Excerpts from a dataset
•••
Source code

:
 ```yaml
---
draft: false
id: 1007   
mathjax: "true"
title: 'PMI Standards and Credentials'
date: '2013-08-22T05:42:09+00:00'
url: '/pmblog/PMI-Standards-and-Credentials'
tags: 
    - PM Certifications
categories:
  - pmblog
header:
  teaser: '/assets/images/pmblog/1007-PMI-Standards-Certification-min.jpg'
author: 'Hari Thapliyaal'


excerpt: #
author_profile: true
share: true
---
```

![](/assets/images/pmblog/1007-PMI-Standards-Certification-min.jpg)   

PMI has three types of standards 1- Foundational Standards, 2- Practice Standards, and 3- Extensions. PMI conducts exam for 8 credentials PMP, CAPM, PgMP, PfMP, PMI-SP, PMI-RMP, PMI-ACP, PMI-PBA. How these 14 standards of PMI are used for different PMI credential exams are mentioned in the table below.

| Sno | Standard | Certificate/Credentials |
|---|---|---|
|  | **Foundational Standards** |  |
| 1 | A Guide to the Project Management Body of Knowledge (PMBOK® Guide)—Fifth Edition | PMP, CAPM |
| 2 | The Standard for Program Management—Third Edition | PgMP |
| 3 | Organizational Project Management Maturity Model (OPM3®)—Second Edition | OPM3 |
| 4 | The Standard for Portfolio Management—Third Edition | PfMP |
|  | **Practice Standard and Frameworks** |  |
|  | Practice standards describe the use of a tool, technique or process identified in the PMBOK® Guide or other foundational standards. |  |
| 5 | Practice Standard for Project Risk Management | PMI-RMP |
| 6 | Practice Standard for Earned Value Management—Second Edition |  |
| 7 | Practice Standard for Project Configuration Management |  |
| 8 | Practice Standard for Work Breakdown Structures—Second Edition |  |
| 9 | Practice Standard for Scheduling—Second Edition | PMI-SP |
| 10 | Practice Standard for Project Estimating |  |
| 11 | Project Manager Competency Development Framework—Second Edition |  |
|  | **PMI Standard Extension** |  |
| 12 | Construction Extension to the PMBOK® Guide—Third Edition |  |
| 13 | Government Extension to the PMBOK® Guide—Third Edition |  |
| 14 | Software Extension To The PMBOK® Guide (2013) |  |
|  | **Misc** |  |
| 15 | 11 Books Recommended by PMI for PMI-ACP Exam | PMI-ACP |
•••
Goal of the exercise: All that belongs in the answer is the run of lines above from the line containing "Standard | Certificate/Credentials |" through the line containing "Standard and Frameworks**", exactly as written.

Exercise response:
| Sno | Standard | Certificate/Credentials |
|---|---|---|
|  | **Foundational Standards** |  |
| 1 | A Guide to the Project Management Body of Knowledge (PMBOK® Guide)—Fifth Edition | PMP, CAPM |
| 2 | The Standard for Program Management—Third Edition | PgMP |
| 3 | Organizational Project Management Maturity Model (OPM3®)—Second Edition | OPM3 |
| 4 | The Standard for Portfolio Management—Third Edition | PfMP |
|  | **Practice Standard and Frameworks** |  |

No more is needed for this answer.